404: The day I got hacked

Satyam Todkar
5 min readJan 18, 2021
Impostor Image

I don’t write my passwords anywhere or share them with anyone, I don’t open suspicious emails I receive, I make sure that I only access sites/apps that I feel are secure and legit & only log on devices that I own. Yet one of my social networking accounts got hacked to the point that I was locked out, completely unaware of what was happening with it.

I’m a person who meticulously looks at the application permissions before I install anything but, only because I was ignorant this one time the impostor/hacker won. Well, after much of a hassle I gained my access back and understood the real importance of security and privacy. The time I spent gaining back my access I felt like I almost lost my identity and credibility to my friends and family as they didn’t have the slightest idea that they were not communicating with me.

I know this is not something new and statistically speaking it happens to over a billion people one way or the other every year but I never expected it would happen to someone like me. Well, it’s not in our hands to stop those who trick the system but surely as engineers, we can fill the void between effective policing and the way applications are built from the ground up. I feel that security should not just be any other aspect of a software system but should act as a fabric around which different components of the system are built. So how do we bridge the gap? The idea is simple yet I find would be an effective solution to some classic threats like hacking, phishing, cyberbullying, etc. all the way from the digital era

The Problem

Image with nodes and connections representing The Internet (Most visited places on Earth)

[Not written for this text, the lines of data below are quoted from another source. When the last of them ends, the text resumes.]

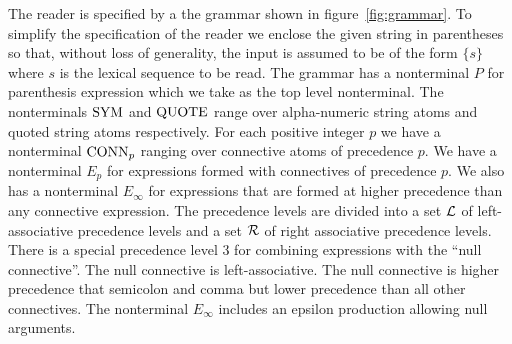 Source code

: \documentclass{article}
\begin{document}
The reader is specified by a the grammar shown in figure~\ref{fig:grammar}.
To simplify the specification of the reader we enclose the given string in parentheses so that, without loss of generality, the input is assumed to be of the form
$\{s\}$ where $s$ is the lexical sequence to be read.  The grammar has a nonterminal $P$ for parenthesis expression which we take as the top level nonterminal.
The nonterminals $\mathrm{SYM}$ and $\mathrm{QUOTE}$ range over alpha-numeric string atoms and quoted string atoms respectively.
For each positive integer $p$ we have a nonterminal $\mathrm{CONN}_p$ ranging over connective atoms of precedence $p$.
We have a nonterminal $E_p$ for expressions formed with connectives
of precedence $p$.  We also has a nonterminal $E_\infty$ for expressions that are formed at higher precedence than any connective expression.
The precedence levels are divided into a set ${\cal L}$ of left-associative precedence levels and a set ${\cal R}$ of right associative precedence levels.
There is a special precedence level 3 for combining expressions with the ``null connective''. The null connective is left-associative.
The null connective is higher precedence that semicolon and comma but lower precedence than all other connectives.
The nonterminal $E_\infty$ includes an epsilon production allowing null arguments.
\end{document}
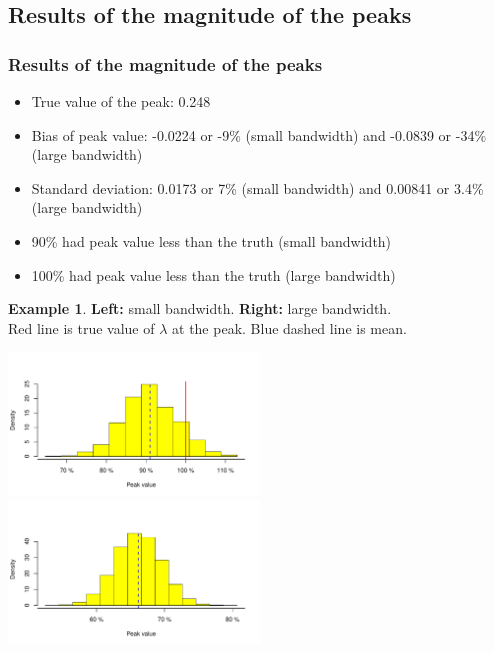 \documentclass[notheorems]{beamer}
\theoremstyle{definition}
\theoremstyle{example}
\newtheorem{example}{Example}
\begin{document}
\subsection{Results of the magnitude of the peaks}
\begin{frame}\frametitle{Results of the magnitude of the peaks}
    \footnotesize
    \begin{itemize}
        \item True value of the peak: 0.248
        \item Bias of peak value: -0.0224 or -9\% (small bandwidth) and -0.0839 or -34\% (large bandwidth)
        \item Standard deviation: 0.0173 or 7\% (small bandwidth) and 0.00841 or 3.4\% (large bandwidth)
        \item 90\% had peak value \alert{less than} the truth (small bandwidth)
        \item 100\% had peak value \alert{less than} the truth (large bandwidth)
    \end{itemize}
    \begin{example}{\tiny{\textbf{Left:} small bandwidth. \textbf{Right:} large bandwidth. \\
    {\color{red}Red} line is true value of $\lambda$ at the peak. {\color{blue}Blue dashed} line is mean.}}
    \centerline{
        \label{fig:peaks-values-hist}
        \centering
        \includegraphics[width=0.5\textwidth]{peaks-hist-values-undersmooth}
        \includegraphics[width=0.5\textwidth]{peaks-hist-values-oversmooth}
     }
    \end{example}
\end{frame}

\end{document}
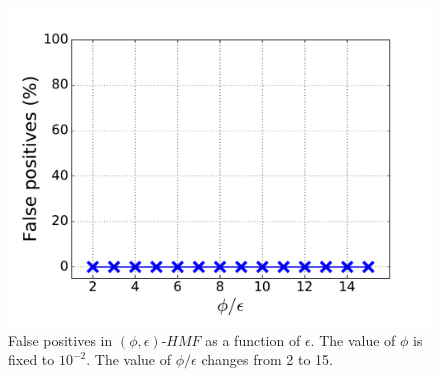 \begin{figure}[!htb]
\endminipage\hfill
{}%
  \includegraphics[width=\linewidth]{figure/fp}
{False positives in $(\phi, \epsilon)\mbox{-}HMF$ as a function of $\epsilon$. The value of $\phi$ is fixed to $10^{-2}$.
The value of $\phi/\epsilon$ changes from 2 to 15.}
  
\endminipage
\vspace{-0.1in}
\end{figure} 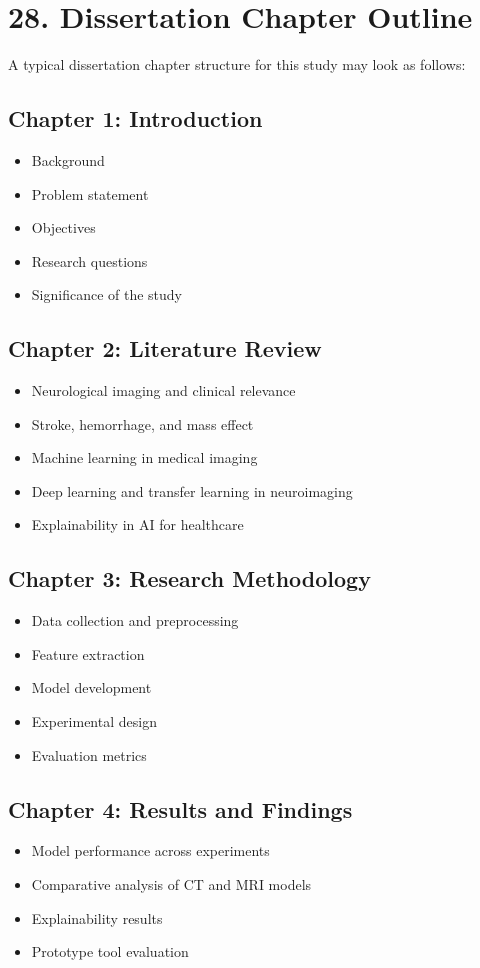 \documentclass[12pt,a4paper]{report}
\begin{document}
\section{28. Dissertation Chapter Outline}

A typical dissertation chapter structure for this study may look as follows:

\subsection{Chapter 1: Introduction}
\begin{itemize}
\item Background
\item Problem statement
\item Objectives
\item Research questions
\item Significance of the study
\end{itemize}

\subsection{Chapter 2: Literature Review}
\begin{itemize}
\item Neurological imaging and clinical relevance
\item Stroke, hemorrhage, and mass effect
\item Machine learning in medical imaging
\item Deep learning and transfer learning in neuroimaging
\item Explainability in AI for healthcare
\end{itemize}

\subsection{Chapter 3: Research Methodology}
\begin{itemize}
\item Data collection and preprocessing
\item Feature extraction
\item Model development
\item Experimental design
\item Evaluation metrics
\end{itemize}

\subsection{Chapter 4: Results and Findings}
\begin{itemize}
\item Model performance across experiments
\item Comparative analysis of CT and MRI models
\item Explainability results
\item Prototype tool evaluation
\end{itemize}
\end{document}
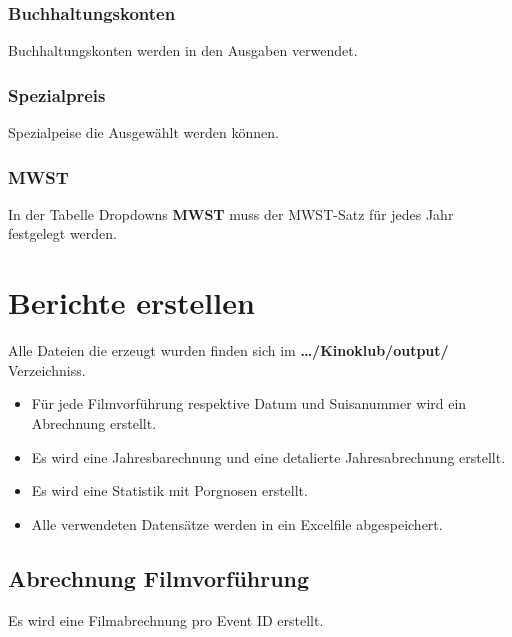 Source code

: \documentclass[
]{article}
\providecommand{\tightlist}{%
  \setlength{\itemsep}{0pt}\setlength{\parskip}{0pt}}
\begin{document}
\subsubsection{Buchhaltungskonten}\label{buchhaltungskonten}

Buchhaltungskonten werden in den Ausgaben verwendet.

\subsubsection{Spezialpreis}\label{spezialpreis}

Spezialpeise die Ausgewählt werden können.

\subsubsection{MWST}\label{mwst}

In der Tabelle Dropdowns \textbf{MWST} muss der MWST-Satz für jedes Jahr
festgelegt werden.

\section{Berichte erstellen}\label{berichte-erstellen}

Alle Dateien die erzeugt wurden finden sich im
\textbf{\ldots/Kinoklub/output/} Verzeichniss.

\begin{itemize}
\tightlist
\item
  Für jede Filmvorführung respektive Datum und Suisanummer wird ein
  Abrechnung erstellt.
\item
  Es wird eine Jahresbarechnung und eine detalierte Jahresabrechnung
  erstellt.
\item
  Es wird eine Statistik mit Porgnosen erstellt.
\item
  Alle verwendeten Datensätze werden in ein Excelfile abgespeichert.
\end{itemize}

\subsection{Abrechnung
Filmvorführung}\label{abrechnung-filmvorfuxfchrung}

Es wird eine Filmabrechnung pro Event ID erstellt.
\end{document}

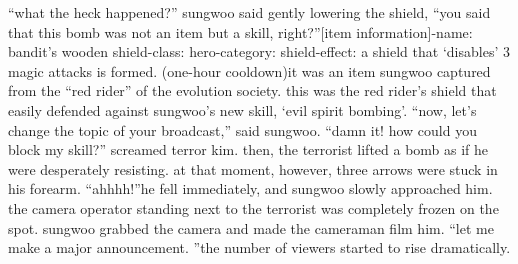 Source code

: “what the heck happened?” sungwoo said gently lowering the shield, “you said that this bomb was not an item but a skill, right?”[item information]-name: bandit’s wooden shield-class: hero-category: shield-effect: a shield that ‘disables’ 3 magic attacks is formed.
 (one-hour cooldown)it was an item sungwoo captured from the “red rider” of the evolution society.
this was the red rider’s shield that easily defended against sungwoo’s new skill, ‘evil spirit bombing’.
“now, let’s change the topic of your broadcast,” said sungwoo.
“damn it! how could you block my skill?” screamed terror kim.
then, the terrorist lifted a bomb as if he were desperately resisting.
at that moment, however, three arrows were stuck in his forearm.
“ahhhh!”he fell immediately, and sungwoo slowly approached him.
the camera operator standing next to the terrorist was completely frozen on the spot.
sungwoo grabbed the camera and made the cameraman film him.
“let me make a major announcement.
”the number of viewers started to rise dramatically.


  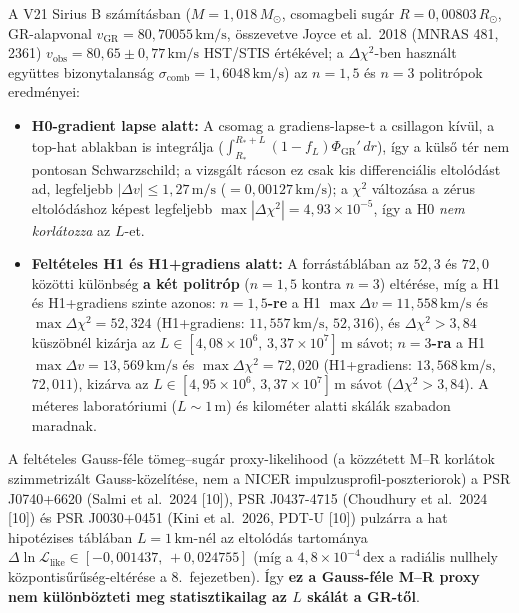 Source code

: \documentclass[10pt,a4paper]{article}
\begin{document}
\par
A V21 Sirius B sz\'am\'it\'asban ($M = 1{,}018\,M_\odot$, csomagbeli sug\'ar $R = 0{,}00803\,R_\odot$, GR-alapvonal $v_{\text{GR}} = 80{,}70055\,\text{km/s}$, \"osszevetve Joyce et al.\ 2018 (MNRAS 481, 2361) $v_{\text{obs}} = 80{,}65 \pm 0{,}77\,\text{km/s}$ HST/STIS \'ert\'ek\'evel; a $\Delta\chi^2$-ben haszn\'alt egy\"uttes bizonytalans\'ag $\sigma_{\text{comb}} = 1{,}6048\,\text{km/s}$) az $n=1{,}5$ \'es $n=3$ politr\'opok eredm\'enyei:
\begin{itemize}\setlength{\itemsep}{1.5pt}\setlength{\parskip}{0pt}\setlength{\topsep}{1pt}
  \item \textbf{H0-gradient lapse alatt:} A csomag a gradiens-lapse-t a csillagon k\'iv\"ul, a top-hat ablakban is integr\'alja ($\int_{R_*}^{R_*+L}(1-f_L)\Phi_{\text{GR}}'\,dr$), \'igy a k\"uls\H{o} t\'er nem pontosan Schwarzschild; a vizsg\'alt r\'acson ez csak kis differenci\'alis eltol\'od\'ast ad, legfeljebb \textbf{$|\Delta v| \le 1{,}27\,\text{m/s}$} ($= 0{,}00127\,\text{km/s}$); a $\chi^2$ v\'altoz\'asa a z\'erus eltol\'od\'ashoz k\'epest legfeljebb $\max|\Delta\chi^2| = 4{,}93\times 10^{-5}$, \'igy a H0 \emph{nem korl\'atozza} az $L$-et.
  \item \textbf{Felt\'eteles H1 \'es H1+gradiens alatt:} A forr\'ast\'abl\'aban az $52{,}3$ \'es $72{,}0$ k\"oz\"otti k\"ul\"onbs\'eg \textbf{a k\'et politr\'op} ($n=1{,}5$ kontra $n=3$) elt\'er\'ese, m\'ig a H1 \'es H1+gradiens szinte azonos: \textbf{$n=1{,}5$-re} a H1 $\max\Delta v = 11{,}558\,\text{km/s}$ \'es $\max\Delta\chi^2 = 52{,}324$ (H1+gradiens: $11{,}557\,\text{km/s}$, $52{,}316$), \'es $\Delta\chi^2 > 3{,}84$ k\"usz\"obn\'el kiz\'arja az \textbf{$L \in [4{,}08\times 10^6,\, 3{,}37\times 10^7]\,\text{m}$} s\'avot; \textbf{$n=3$-ra} a H1 $\max\Delta v = 13{,}569\,\text{km/s}$ \'es $\max\Delta\chi^2 = 72{,}020$ (H1+gradiens: $13{,}568\,\text{km/s}$, $72{,}011$), kiz\'arva az \textbf{$L \in [4{,}95\times 10^6,\, 3{,}37\times 10^7]\,\text{m}$} s\'avot ($\Delta\chi^2 > 3{,}84$). A m\'eteres laborat\'oriumi ($L \sim 1\,\text{m}$) \'es kilom\'eter alatti sk\'al\'ak szabadon maradnak.
\end{itemize}

\par
A felt\'eteles Gauss-f\'ele t\"omeg--sug\'ar proxy-likelihood (a k\"ozz\'etett M--R korl\'atok szimmetriz\'alt Gauss-k\"ozel\'it\'ese, nem a NICER impulzusprofil-poszteriorok) a PSR J0740+6620 (Salmi et al.\ 2024 [10]), PSR J0437-4715 (Choudhury et al.\ 2024 [10]) \'es PSR J0030+0451 (Kini et al.\ 2026, PDT-U [10]) pulz\'arra a hat hipot\'ezises t\'abl\'aban $L = 1\,\text{km}$-n\'el az eltol\'od\'as tartom\'anya \textbf{$\Delta\ln\mathcal{L}_{\text{like}} \in [-0{,}001437,\, +0{,}024755]$} (m\'ig a $4{,}8\times 10^{-4}\,\text{dex}$ a radi\'alis nullhely k\"ozpontis\H{u}r\H{u}s\'eg-elt\'er\'ese a 8.\ fejezetben). \'Igy \textbf{ez a Gauss-f\'ele M--R proxy nem k\"ul\"onb\"ozteti meg statisztikailag az $L$ sk\'al\'at a GR-t\H{o}l}.
\newpage
\end{document}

If you don’t find me working you will find me on the internet. We all agree that the internet is something that has changed the lives we live and the people we have become today. In a place where it acts as a messenger to represent the unrepresented, educates the uneducated, and strengthens the voices of the unheard, it has created many problems. I’m not asking you to get off the internet and go back to the caves (well I don’t mind if you want to) but all I along with many others questioning the way it is built for today. Think of the internet as a giant system; it has places you can go (nodes) and paths (links) you take to reach them. Anyone who connects can visit any place they want to. Well for me this appears as nothing short of people driving on the road but without a license.

. . .
So do you mean anyone who wants to operate the internet should have a license?
. . .

Well, it’s both, a yes and a no. I don’t say you need a license to find something on Google or read an article on Wikipedia or need it to shop on Amazon. But you need it in places where you identify yourself or claim to be someone. Also, when I say license I don’t literally mean it, my idea of the license is it resides on your phone or any device you use, some form of digital certificate that an application or part of the application uses to communicate.

. . .
But how can you say that these licenses (certificates) are not fabricated
. . .

Well, that's an interesting question. That gets us back to the question of identity. So in layman's terms, I think of these certificates as unique per device and across users that are tied to something inherent to the user may be like a Social Security number, etc.

The Idea

Blockchain in Security

My idea is something based on my all-time favorite sitcom named Silicon Valley. I feel like we can harness the idea of Blockchain to create such a system. Some blockchain networks are private meaning we can have a setting wherein the users among this group can identify themselves like Hyperledger Fabric. It may be a hard task to decentralize the entire web as you would need to rewrite all the applications that exist today for the next-gen web, but I feel It would be fairly easy to decentralize the security and identity aspect of the system while communicating. Also, I’m not saying you maintain messages in blocks but I’m more interested in the identity part.

Why Identities Per Device and not Identities Per Person?

I feel that IPP is something that exists today and even though you can pinpoint the exact system that was used to commit the crime you can’t necessarily verify that the details of the user that were entered while creating an account in the IPP system are true. But if you think of an IPD system you can see that the identity can’t be stolen and is tied to the device that was used to commit the crime and since the identity/certificate was derived from something that can’t be altered or would be very difficult to alter I find it more reliable.

The challenge

  1. It is debatable the way identities are created and we would need to know what information would be necessary to create one. We can’t say let’s just use the last four characters of a Social Security number to create one, as we can couple it with n-other things like IMEI number.
  2. Besides that, a major challenge lies in supporting the network of identities i.e. the underline blockchain network. Remember these are memory and compute hungry systems and would be difficult for an organization to maintain one as we would need to account for different devices that share the network.